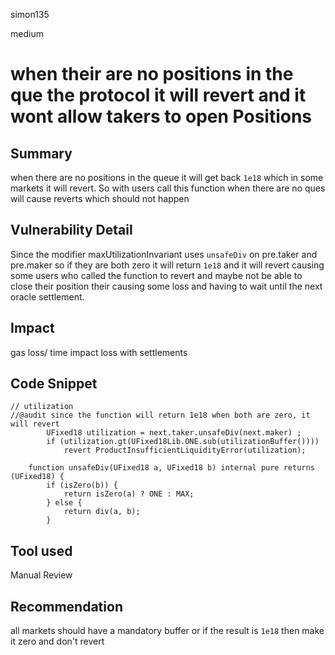 simon135

medium

# when their are no positions in the que the protocol it will revert and it wont allow  takers to open Positions

## Summary
when there are no positions in the queue it will get back `1e18` which in some markets it will revert. So with users call this function when there are no ques will cause reverts which should not happen
## Vulnerability Detail
Since the modifier maxUtilizationInvariant uses `unsafeDiv` on pre.taker and pre.maker so if they are both zero it will return `1e18` and it will revert causing some users who called the function to revert and maybe not be able to close their position their causing some loss and having to wait until the next oracle settlement. 
## Impact
gas loss/ time impact loss with settlements
## Code Snippet
```solidity
// utilization
//@audit since the function will return 1e18 when both are zero, it will revert  
        UFixed18 utilization = next.taker.unsafeDiv(next.maker) ;
        if (utilization.gt(UFixed18Lib.ONE.sub(utilizationBuffer()))) 
            revert ProductInsufficientLiquidityError(utilization);
```
```solidity
    function unsafeDiv(UFixed18 a, UFixed18 b) internal pure returns (UFixed18) {
        if (isZero(b)) {
            return isZero(a) ? ONE : MAX;
        } else {
            return div(a, b);
        }
```
## Tool used

Manual Review

## Recommendation
all markets should have a mandatory buffer or if the result is `1e18` then make it zero and don't revert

• Exercise requirements: Give the data above again in full and unchanged, skipping the pictures.

• The answer:
 simon135

medium

# when their are no positions in the que the protocol it will revert and it wont allow  takers to open Positions

## Summary
when there are no positions in the queue it will get back `1e18` which in some markets it will revert. So with users call this function when there are no ques will cause reverts which should not happen
## Vulnerability Detail
Since the modifier maxUtilizationInvariant uses `unsafeDiv` on pre.taker and pre.maker so if they are both zero it will return `1e18` and it will revert causing some users who called the function to revert and maybe not be able to close their position their causing some loss and having to wait until the next oracle settlement. 
## Impact
gas loss/ time impact loss with settlements
## Code Snippet
```solidity
// utilization
//@audit since the function will return 1e18 when both are zero, it will revert  
        UFixed18 utilization = next.taker.unsafeDiv(next.maker) ;
        if (utilization.gt(UFixed18Lib.ONE.sub(utilizationBuffer()))) 
            revert ProductInsufficientLiquidityError(utilization);
```
```solidity
    function unsafeDiv(UFixed18 a, UFixed18 b) internal pure returns (UFixed18) {
        if (isZero(b)) {
            return isZero(a) ? ONE : MAX;
        } else {
            return div(a, b);
        }
```
## Tool used

Manual Review

## Recommendation
all markets should have a mandatory buffer or if the result is `1e18` then make it zero and don't revert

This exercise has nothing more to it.